I appreciate your input, you both have made me feel better.  I take things so personally sometimes which is my downfall.

Thank you both for taking the time to answer me.  It helps to see an outsiders point of view on this.

by jo929, May 20, 2009 01:33PM
After so long a time people change they have their teen friend, and then when they grow especially after 20 years they change and barely remember theit teens, so do not.   luck  jo

by teko, May 20, 2009 05:24PM
I did not keep contact with any childhood/hs friends. I would run into one or two from time to time, but our worlds had gone in different directions, so to speak. When my children were small, I developed friends and still have them all these years later. So, I think for the most part, it is normal to go our separate ways.

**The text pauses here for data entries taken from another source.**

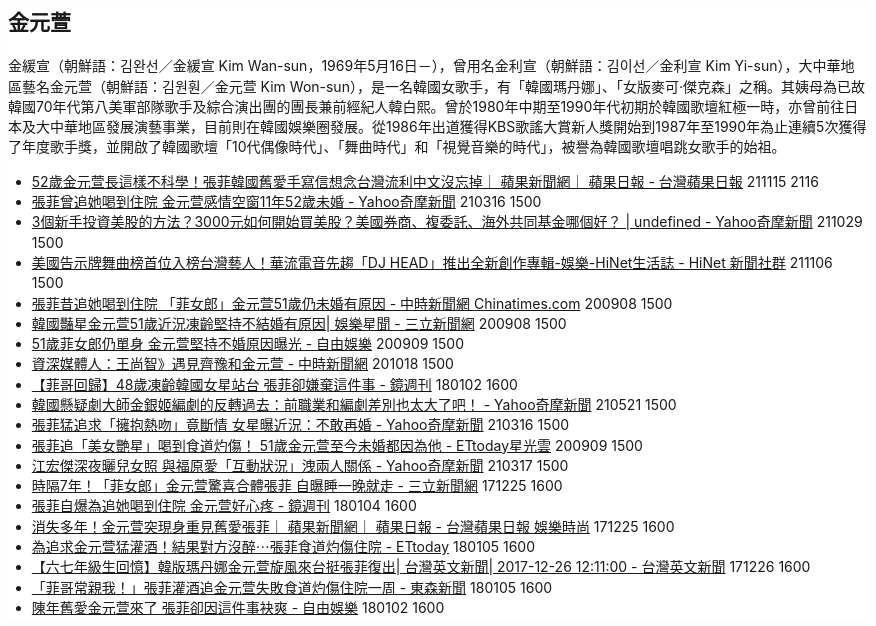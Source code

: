 ## 金元萱

金緩宣（朝鮮語：김완선／金緩宣 Kim Wan-sun，1969年5月16日－），曾用名金利宣（朝鮮語：김이선／金利宣 Kim Yi-sun），大中華地區藝名金元萱（朝鮮語：김원훤／金元萱 Kim Won-sun），是一名韓國女歌手，有「韓國瑪丹娜」、「女版麥可·傑克森」之稱。其姨母為已故韓國70年代第八美軍部隊歌手及綜合演出團的團長兼前經紀人韓白熙。曾於1980年中期至1990年代初期於韓國歌壇紅極一時，亦曾前往日本及大中華地區發展演藝事業，目前則在韓國娛樂圈發展。從1986年出道獲得KBS歌謠大賞新人獎開始到1987年至1990年為止連續5次獲得了年度歌手獎，並開啟了韓國歌壇「10代偶像時代」、「舞曲時代」和「視覺音樂的時代」，被譽為韓國歌壇唱跳女歌手的始祖。
- [52歲金元萱長這樣不科學！張菲韓國舊愛手寫信想念台灣流利中文沒忘掉｜ 蘋果新聞網｜ 蘋果日報 - 台灣蘋果日報](https://tw.appledaily.com/entertainment/20211115/VOSP23IK5FFJZBZNF4YJ3KSQA4/ "52歲金元萱長這樣不科學！張菲韓國舊愛手寫信想念台灣流利中文沒忘掉｜ 蘋果新聞網｜ 蘋果日報 - 台灣蘋果日報") 211115 2116
- [張菲曾追她喝到住院 金元萱感情空窗11年52歲未婚 - Yahoo奇摩新聞](https://tw.news.yahoo.com/%E5%BC%B5%E8%8F%B2%E6%9B%BE%E8%BF%BD%E5%A5%B9%E5%96%9D%E5%88%B0%E4%BD%8F%E9%99%A2-%E9%87%91%E5%85%83%E8%90%B1%E6%84%9F%E6%83%85%E7%A9%BA%E7%AA%9711%E5%B9%B452%E6%AD%B2%E6%9C%AA%E5%A9%9A-223100373.html "張菲曾追她喝到住院 金元萱感情空窗11年52歲未婚 - Yahoo奇摩新聞") 210316 1500
- [3個新手投資美股的方法？3000元如何開始買美股？美國券商、複委託、海外共同基金哪個好？ | undefined - Yahoo奇摩新聞](https://tw.yahoo.com/tv/3%E5%80%8B%E6%96%B0%E6%89%8B%E6%8A%95%E8%B3%87%E7%BE%8E%E8%82%A1%E7%9A%84%E6%96%B9%E6%B3%95-3000%E5%85%83%E5%A6%82%E4%BD%95%E9%96%8B%E5%A7%8B%E8%B2%B7%E7%BE%8E%E8%82%A1-%E7%BE%8E%E5%9C%8B%E5%88%B8%E5%95%86-%E8%A4%87%E5%A7%94%E8%A8%97-%E6%B5%B7%E5%A4%96%E5%85%B1%E5%90%8C%E5%9F%BA%E9%87%91%E5%93%AA%E5%80%8B%E5%A5%BD-020000514.html "3個新手投資美股的方法？3000元如何開始買美股？美國券商、複委託、海外共同基金哪個好？ | undefined - Yahoo奇摩新聞") 211029 1500
- [美國告示牌舞曲榜首位入榜台灣藝人！華流電音先趨「DJ HEAD」推出全新創作專輯-娛樂-HiNet生活誌 - HiNet 新聞社群](https://times.hinet.net/news/23591152 "美國告示牌舞曲榜首位入榜台灣藝人！華流電音先趨「DJ HEAD」推出全新創作專輯-娛樂-HiNet生活誌 - HiNet 新聞社群") 211106 1500
- [張菲昔追她喝到住院 「菲女郎」金元萱51歲仍未婚有原因 - 中時新聞網 Chinatimes.com](https://www.chinatimes.com/realtimenews/20200908005387-260404 "張菲昔追她喝到住院 「菲女郎」金元萱51歲仍未婚有原因 - 中時新聞網 Chinatimes.com") 200908 1500
- [韓國豔星金元萱51歲近況凍齡堅持不結婚有原因| 娛樂星聞 - 三立新聞網](https://star.setn.com/news/811074 "韓國豔星金元萱51歲近況凍齡堅持不結婚有原因| 娛樂星聞 - 三立新聞網") 200908 1500
- [51歲菲女郎仍單身 金元萱堅持不婚原因曝光 - 自由娛樂](https://ent.ltn.com.tw/news/breakingnews/3285888 "51歲菲女郎仍單身 金元萱堅持不婚原因曝光 - 自由娛樂") 200909 1500
- [資深媒體人：王尚智》遇見齊豫和金元萱 - 中時新聞網](https://www.chinatimes.com/opinion/20201018003523-262104 "資深媒體人：王尚智》遇見齊豫和金元萱 - 中時新聞網") 201018 1500
- [【菲哥回歸】48歲凍齡韓國女星站台 張菲卻嫌棄這件事 - 鏡週刊](https://www.mirrormedia.mg/story/20180102ent005/ "【菲哥回歸】48歲凍齡韓國女星站台 張菲卻嫌棄這件事 - 鏡週刊") 180102 1600
- [韓國懸疑劇大師金銀姬編劇的反轉過去：前職業和編劇差別也太大了吧！ - Yahoo奇摩新聞](https://tw.yahoo.com/trendr/tc.koreastardaily.com/%E9%9F%93%E5%9C%8B%E6%87%B8%E7%96%91%E5%8A%87%E5%A4%A7%E5%B8%AB%E9%87%91%E9%8A%80%E5%A7%AC%E7%B7%A8%E5%8A%87%E7%9A%84%E5%8F%8D%E8%BD%89%E9%81%8E%E5%8E%BB-%E5%89%8D%E8%81%B7%E6%A5%AD%E5%92%8C%E7%B7%A8%E5%8A%87%E5%B7%AE%E5%88%A5%E4%B9%9F%E5%A4%AA%E5%A4%A7%E4%BA%86%E5%90%A7-013000914.html "韓國懸疑劇大師金銀姬編劇的反轉過去：前職業和編劇差別也太大了吧！ - Yahoo奇摩新聞") 210521 1500
- [張菲猛追求「擁抱熱吻」竟斷情 女星曝近況：不敢再婚 - Yahoo奇摩新聞](https://tw.news.yahoo.com/%E5%BC%B5%E8%8F%B2%E7%8C%9B%E8%BF%BD%E6%B1%82-%E6%93%81%E6%8A%B1%E7%86%B1%E5%90%BB-%E7%AB%9F%E6%96%B7%E6%83%85-%E5%A5%B3%E6%98%9F%E6%9B%9D%E8%BF%91%E6%B3%81-%E4%B8%8D%E6%95%A2%E5%86%8D%E5%A9%9A-014724516.html "張菲猛追求「擁抱熱吻」竟斷情 女星曝近況：不敢再婚 - Yahoo奇摩新聞") 210316 1500
- [張菲追「美女艷星」喝到食道灼傷！ 51歲金元萱至今未婚都因為他 - ETtoday星光雲](https://star.ettoday.net/news/1804602 "張菲追「美女艷星」喝到食道灼傷！ 51歲金元萱至今未婚都因為他 - ETtoday星光雲") 200909 1500
- [江宏傑深夜曬兒女照 與福原愛「互動狀況」洩兩人關係 - Yahoo奇摩新聞](https://tw.news.yahoo.com/%E6%B1%9F%E5%AE%8F%E5%82%91%E6%B7%B1%E5%A4%9C%E6%9B%AC%E5%85%92%E5%A5%B3%E7%85%A7-%E8%88%87%E7%A6%8F%E5%8E%9F%E6%84%9B%E3%80%8C%E4%BA%92%E5%8B%95%E7%8B%80%E6%B3%81%E3%80%8D%E6%B4%A9%E5%85%A9%E4%BA%BA%E9%97%9C%E4%BF%82-012326009.html "江宏傑深夜曬兒女照 與福原愛「互動狀況」洩兩人關係 - Yahoo奇摩新聞") 210317 1500
- [時隔7年！「菲女郎」金元萱驚喜合體張菲 自曝睡一晚就走 - 三立新聞網](https://www.setn.com/News.aspx?NewsID=329264 "時隔7年！「菲女郎」金元萱驚喜合體張菲 自曝睡一晚就走 - 三立新聞網") 171225 1600
- [張菲自爆為追她喝到住院 金元萱好心疼 - 鏡週刊](https://www.mirrormedia.mg/story/20180105ent003/ "張菲自爆為追她喝到住院 金元萱好心疼 - 鏡週刊") 180104 1600
- [消失多年！金元萱突現身重見舊愛張菲｜ 蘋果新聞網｜ 蘋果日報 - 台灣蘋果日報 娛樂時尚](https://tw.appledaily.com/entertainment/20171225/BC6KALZSNDIBNRGFK7HFL76KXE/ "消失多年！金元萱突現身重見舊愛張菲｜ 蘋果新聞網｜ 蘋果日報 - 台灣蘋果日報 娛樂時尚") 171225 1600
- [為追求金元萱猛灌酒！結果對方沒醉⋯張菲食道灼傷住院 - ETtoday](https://star.ettoday.net/news/1086641 "為追求金元萱猛灌酒！結果對方沒醉⋯張菲食道灼傷住院 - ETtoday") 180105 1600
- [【六七年級生回憶】韓版瑪丹娜金元萱旋風來台挺張菲復出| 台灣英文新聞| 2017-12-26 12:11:00 - 台灣英文新聞](https://www.taiwannews.com.tw/ch/news/3328246 "【六七年級生回憶】韓版瑪丹娜金元萱旋風來台挺張菲復出| 台灣英文新聞| 2017-12-26 12:11:00 - 台灣英文新聞") 171226 1600
- [「菲哥常親我！」張菲灌酒追金元萱失敗食道灼傷住院一周 - 東森新聞](https://news.ebc.net.tw/news/entertainment/93473 "「菲哥常親我！」張菲灌酒追金元萱失敗食道灼傷住院一周 - 東森新聞") 180105 1600
- [陳年舊愛金元萱來了 張菲卻因這件事袂爽 - 自由娛樂](https://ent.ltn.com.tw/news/breakingnews/2300709 "陳年舊愛金元萱來了 張菲卻因這件事袂爽 - 自由娛樂") 180102 1600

by ItalianGirl330, May 20, 2009 06:18PM
These were high school friends.  I thought we would pick up where we left off, caring about each other in the same way, but it hasn't happened.  There are people who stay friends with high school friends and I wonder how they do it.  I have reached out and told them what their friendship meant to me during high school, and how I've thought about them over the years.  They never once said that back to me.  I'm a little bit of a mushy person.  I get emotional if I really feel something, and it's hard to hold back.

by vmvnpv, May 20, 2009 08:02PM
You have to remember that the "Traveling Pants" isn't real life.  It's been 30+ years and people are moving on.  You can't just pick up where you left off.  These people were your best friends 30 years ago.  That was 30 years ago.  They aren't your best friends anymore therefore you shouldn't have any expectations of them.  You can't just pick up where you left off after 30 years.  It doesn't happen that way.  People stay friends for so many years because they keep in touch.  Some of my best friends from high school (I graduated 13 years ago) are not my best friends anymore.  We keep in touch through Facebook and email but I don't expect them to be mushy and lovey dovey with me any more than they expect me to be with them.  We keep it casual because anything more than that is just awkward and uncomfortable.  I know you mentioned having a mental illness.  Perhaps some therapy would help you deal with this if you aren't already in therapy.  I'm just concerned because you are dwelling to much on this situation and missing out on so much more in life and that's not healthy.

by mami1323, May 21, 2009 12:59PM
I agree with vmvnpv, you are taking this to hard.  So who cares if these people don't talk to you or respond to your emails.  Then just say, to hell with it and move on.  They haven't talked to you in years and it's not like they need to become your best friend.  Friendships can't be forced, don't take them not talking to you as rejection.  It's not personal and if it is then they aren't worth talking to.